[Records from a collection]
□ □ □ □ □

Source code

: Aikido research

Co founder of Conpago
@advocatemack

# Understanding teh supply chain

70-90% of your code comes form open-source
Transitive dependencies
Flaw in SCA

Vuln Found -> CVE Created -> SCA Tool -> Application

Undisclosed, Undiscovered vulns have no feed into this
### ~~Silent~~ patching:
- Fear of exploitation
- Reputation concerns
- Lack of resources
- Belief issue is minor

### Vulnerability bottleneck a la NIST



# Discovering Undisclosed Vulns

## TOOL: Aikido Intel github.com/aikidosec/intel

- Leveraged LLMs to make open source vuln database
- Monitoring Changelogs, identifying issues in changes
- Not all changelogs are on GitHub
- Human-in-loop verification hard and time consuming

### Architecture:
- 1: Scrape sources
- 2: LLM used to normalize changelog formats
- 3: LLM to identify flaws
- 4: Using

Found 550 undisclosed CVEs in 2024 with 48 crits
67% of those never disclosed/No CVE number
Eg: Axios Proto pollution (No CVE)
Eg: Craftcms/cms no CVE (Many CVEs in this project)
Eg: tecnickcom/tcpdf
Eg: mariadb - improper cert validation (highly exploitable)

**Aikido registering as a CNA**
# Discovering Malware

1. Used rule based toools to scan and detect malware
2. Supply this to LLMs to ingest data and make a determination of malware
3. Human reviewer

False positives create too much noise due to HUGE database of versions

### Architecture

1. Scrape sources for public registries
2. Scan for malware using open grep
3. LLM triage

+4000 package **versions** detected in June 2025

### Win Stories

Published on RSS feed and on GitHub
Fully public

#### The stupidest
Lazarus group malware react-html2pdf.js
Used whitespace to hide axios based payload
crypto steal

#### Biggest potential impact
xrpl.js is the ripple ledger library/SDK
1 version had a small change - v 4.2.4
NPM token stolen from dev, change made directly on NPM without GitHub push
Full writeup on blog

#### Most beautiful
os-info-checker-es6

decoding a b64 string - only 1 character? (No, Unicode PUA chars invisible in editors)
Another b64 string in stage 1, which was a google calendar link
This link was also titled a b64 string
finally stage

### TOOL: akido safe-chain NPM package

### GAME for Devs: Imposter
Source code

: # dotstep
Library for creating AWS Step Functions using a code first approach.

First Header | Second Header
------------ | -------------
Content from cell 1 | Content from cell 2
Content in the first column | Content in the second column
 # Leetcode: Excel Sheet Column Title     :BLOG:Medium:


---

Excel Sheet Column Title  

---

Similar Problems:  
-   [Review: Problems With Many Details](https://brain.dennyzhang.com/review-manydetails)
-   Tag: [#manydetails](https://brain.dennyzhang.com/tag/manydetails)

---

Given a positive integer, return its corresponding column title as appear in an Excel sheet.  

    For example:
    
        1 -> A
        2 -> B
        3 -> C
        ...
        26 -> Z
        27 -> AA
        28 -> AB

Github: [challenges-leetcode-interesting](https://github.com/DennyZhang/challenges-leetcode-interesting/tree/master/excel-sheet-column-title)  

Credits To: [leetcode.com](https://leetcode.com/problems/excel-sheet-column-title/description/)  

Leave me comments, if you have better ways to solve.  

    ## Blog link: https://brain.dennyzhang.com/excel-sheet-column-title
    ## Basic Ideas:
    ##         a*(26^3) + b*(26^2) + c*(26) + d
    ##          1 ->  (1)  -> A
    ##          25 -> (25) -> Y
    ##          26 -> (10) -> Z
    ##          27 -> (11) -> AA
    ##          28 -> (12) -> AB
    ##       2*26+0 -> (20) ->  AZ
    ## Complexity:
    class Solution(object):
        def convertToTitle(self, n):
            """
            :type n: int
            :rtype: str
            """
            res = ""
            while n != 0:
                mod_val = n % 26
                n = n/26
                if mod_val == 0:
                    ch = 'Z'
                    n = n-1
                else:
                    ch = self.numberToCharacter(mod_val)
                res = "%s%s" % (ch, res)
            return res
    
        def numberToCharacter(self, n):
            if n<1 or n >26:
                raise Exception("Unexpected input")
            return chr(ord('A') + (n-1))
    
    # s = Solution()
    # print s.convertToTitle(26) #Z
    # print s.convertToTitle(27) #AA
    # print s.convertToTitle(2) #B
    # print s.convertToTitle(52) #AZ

□ □ □ □ □

Please return every line of the records above that contains the word "Discovering".

# Discovering Undisclosed Vulns
# Discovering Malware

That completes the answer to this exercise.